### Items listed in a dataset
=-=-=-=-=
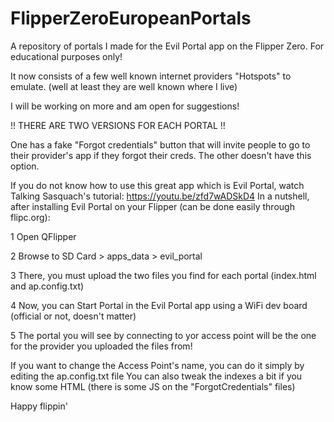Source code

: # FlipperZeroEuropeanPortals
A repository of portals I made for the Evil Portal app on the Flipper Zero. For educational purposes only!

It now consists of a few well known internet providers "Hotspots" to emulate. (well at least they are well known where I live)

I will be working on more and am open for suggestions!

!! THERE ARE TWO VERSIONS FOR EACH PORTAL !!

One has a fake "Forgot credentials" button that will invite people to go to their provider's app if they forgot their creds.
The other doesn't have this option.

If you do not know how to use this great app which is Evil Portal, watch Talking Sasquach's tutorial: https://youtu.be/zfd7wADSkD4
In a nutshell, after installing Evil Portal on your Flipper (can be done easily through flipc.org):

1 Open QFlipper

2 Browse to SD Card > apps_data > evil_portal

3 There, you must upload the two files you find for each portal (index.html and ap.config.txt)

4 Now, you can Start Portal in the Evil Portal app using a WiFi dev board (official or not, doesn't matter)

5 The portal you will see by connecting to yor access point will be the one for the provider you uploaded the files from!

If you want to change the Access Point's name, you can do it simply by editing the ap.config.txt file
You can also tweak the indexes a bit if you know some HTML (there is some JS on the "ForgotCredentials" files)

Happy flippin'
=-=-=-=-=
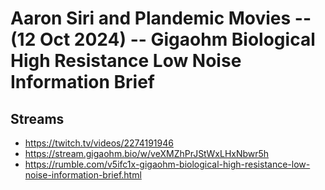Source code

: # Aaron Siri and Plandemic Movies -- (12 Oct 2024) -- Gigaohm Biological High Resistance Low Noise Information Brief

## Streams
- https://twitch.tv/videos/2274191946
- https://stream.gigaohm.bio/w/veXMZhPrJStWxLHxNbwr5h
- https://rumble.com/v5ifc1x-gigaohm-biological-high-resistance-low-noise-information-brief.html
=-=-=-=-=
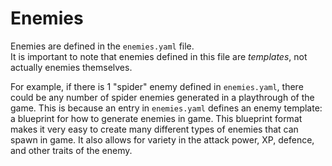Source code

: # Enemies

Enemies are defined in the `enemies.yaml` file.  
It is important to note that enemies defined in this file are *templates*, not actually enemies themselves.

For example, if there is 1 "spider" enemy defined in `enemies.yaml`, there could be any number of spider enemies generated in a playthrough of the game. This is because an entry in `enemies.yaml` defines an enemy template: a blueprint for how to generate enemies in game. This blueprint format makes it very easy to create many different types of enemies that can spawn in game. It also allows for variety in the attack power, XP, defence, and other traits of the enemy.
=-=-=-=-=
### Work to complete
Only lines with the word "files" count here; copy every one from the records.

### Exercise response
3 There, you must upload the two files you find for each portal (index.html and ap.config.txt)
5 The portal you will see by connecting to yor access point will be the one for the provider you uploaded the files from!
You can also tweak the indexes a bit if you know some HTML (there is some JS on the "ForgotCredentials" files)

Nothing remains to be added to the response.